The header’s ABNF is:

Sec-CH-UA-Platform = sf-string Note: Like Sec-CH-UA above, since it’s included in the low entropy hint table, the Sec-CH-UA-Platform header will be sent by default, whether or not the server opted-into receiving the header via an Accept-CH header (although it can still be controlled by its policy controlled client hints feature).

3.8. The 'Sec-CH-UA-Platform-Version' Header Field The Sec-CH-UA-Platform-Version request header field gives a server information about the platform version on which a given user agent is executing. It is a Structured Header whose value MUST be a string [RFC8941].

User agents SHOULD return a version with a platform-specific format that allows differentiating significant platform versions by running these steps:

Let platformVersionComponentList be a list.

Use per-platform logic:

If the platform is Android:

Let platformReturnedVersionString be the result of querying the OS’s android.os.Build.VERSION.RELEASE string.

Let platformVersionComponentList be the result of running parse a platform-returned version string with platformReturnedVersionString.

If the platform is iOS:

Let platformReturnedVersionString be the result of querying the UIDevice returned by currentDevice and reading its systemVersion.

Let platformVersionComponentList be the result of running parse a platform-returned version string with platformReturnedVersionString.

If the platform is Linux:

Let platformReturnedVersionString be the result of querying the release string in the utsname struct returned by the uname API.

Let platformVersionComponentList be the result of running parse a platform-returned version string with platformReturnedVersionString.

If the platform is macOS:

Let platformReturnedVersionString be the result of querying the NSProcessInfo returned by processInfo and reading its operatingSystemVersion.

Append the majorVersion, minorVersion, and patchVersion components (in that order) to platformVersionComponentList.

If the platform is Windows:

If available (i.e., on Windows 10 or higher), let platformReturnedVersionString be the result of querying the Windows.Foundation.UniversalApiContract integer version and converting it to a string. Otherwise, let platformReturnedVersionString be "0".

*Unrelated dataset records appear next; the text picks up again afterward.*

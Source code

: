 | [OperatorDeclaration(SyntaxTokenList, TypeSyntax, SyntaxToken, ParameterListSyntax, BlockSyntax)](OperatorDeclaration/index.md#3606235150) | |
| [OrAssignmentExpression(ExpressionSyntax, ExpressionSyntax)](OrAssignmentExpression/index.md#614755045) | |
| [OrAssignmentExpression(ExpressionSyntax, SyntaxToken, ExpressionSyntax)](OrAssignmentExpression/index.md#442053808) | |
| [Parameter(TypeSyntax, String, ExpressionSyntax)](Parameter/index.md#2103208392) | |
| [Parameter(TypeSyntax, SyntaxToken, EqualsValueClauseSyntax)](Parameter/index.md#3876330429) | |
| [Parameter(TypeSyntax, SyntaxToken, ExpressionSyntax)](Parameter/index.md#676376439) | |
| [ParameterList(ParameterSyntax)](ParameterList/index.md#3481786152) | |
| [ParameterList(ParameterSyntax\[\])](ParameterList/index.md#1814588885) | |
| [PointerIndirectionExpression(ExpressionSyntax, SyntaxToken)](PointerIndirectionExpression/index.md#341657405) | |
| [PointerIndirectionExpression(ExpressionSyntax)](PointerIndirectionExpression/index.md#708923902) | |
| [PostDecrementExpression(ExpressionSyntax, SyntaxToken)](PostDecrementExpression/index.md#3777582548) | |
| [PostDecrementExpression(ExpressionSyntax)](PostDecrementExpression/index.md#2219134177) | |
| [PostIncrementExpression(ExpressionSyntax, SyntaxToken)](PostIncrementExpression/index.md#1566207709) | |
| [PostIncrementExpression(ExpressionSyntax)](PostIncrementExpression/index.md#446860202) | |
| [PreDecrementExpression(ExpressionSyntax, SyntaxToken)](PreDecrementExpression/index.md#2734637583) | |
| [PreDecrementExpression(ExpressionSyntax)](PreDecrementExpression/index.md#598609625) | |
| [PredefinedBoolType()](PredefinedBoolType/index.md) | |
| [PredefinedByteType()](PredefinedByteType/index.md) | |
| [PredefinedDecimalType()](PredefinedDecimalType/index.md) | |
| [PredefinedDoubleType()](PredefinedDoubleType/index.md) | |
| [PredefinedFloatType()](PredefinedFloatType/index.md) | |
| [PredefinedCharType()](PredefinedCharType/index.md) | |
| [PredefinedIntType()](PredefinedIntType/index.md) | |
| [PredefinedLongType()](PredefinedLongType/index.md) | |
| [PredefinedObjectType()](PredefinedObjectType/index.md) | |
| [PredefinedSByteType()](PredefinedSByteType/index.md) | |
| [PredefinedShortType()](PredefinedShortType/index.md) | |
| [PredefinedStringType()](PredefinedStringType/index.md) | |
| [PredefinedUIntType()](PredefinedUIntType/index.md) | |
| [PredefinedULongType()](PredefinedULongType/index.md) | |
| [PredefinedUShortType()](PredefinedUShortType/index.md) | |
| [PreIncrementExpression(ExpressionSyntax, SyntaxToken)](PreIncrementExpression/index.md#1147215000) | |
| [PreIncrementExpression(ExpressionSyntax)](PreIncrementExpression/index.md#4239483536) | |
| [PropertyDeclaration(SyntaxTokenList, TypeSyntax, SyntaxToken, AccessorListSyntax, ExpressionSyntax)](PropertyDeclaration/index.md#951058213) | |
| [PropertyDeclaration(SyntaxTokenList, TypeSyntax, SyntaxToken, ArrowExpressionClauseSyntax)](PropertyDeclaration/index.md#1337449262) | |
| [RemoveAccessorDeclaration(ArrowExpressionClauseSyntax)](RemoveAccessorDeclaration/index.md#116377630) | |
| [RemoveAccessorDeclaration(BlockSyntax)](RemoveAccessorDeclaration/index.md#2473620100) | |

Let platformVersionComponentList be the result of running parse a platform-returned version string with platformReturnedVersionString.

Otherwise:

Append one to three version parts based on the a format likely to lead to interoperability with other browsers running on that platform to platformVersionComponentList.

While platformVersionComponentList’s length is less than 3, append "0" to platformVersionComponentList.

Return the result of the concatenation of platformVersionComponentList with a U+002E FULL STOP (.) separator.

The parse a platform-returned version string algorithm, given a string input, runs these steps:

Let platformVersionComponentList be a list and index be 0.

Let platformVersionUnprocessedTokenList be the list returned by strictly splitting input on the U+002E FULL STOP character (.):

While index is less than 3:

If index is less than the length of platformVersionUnprocessedTokenList:

If platformVersionUnprocessedTokenList[index] is an unsigned integer, convert it to a string and append it to platformVersionComponentList.

Otherwise, append "0" to platformVersionComponentList.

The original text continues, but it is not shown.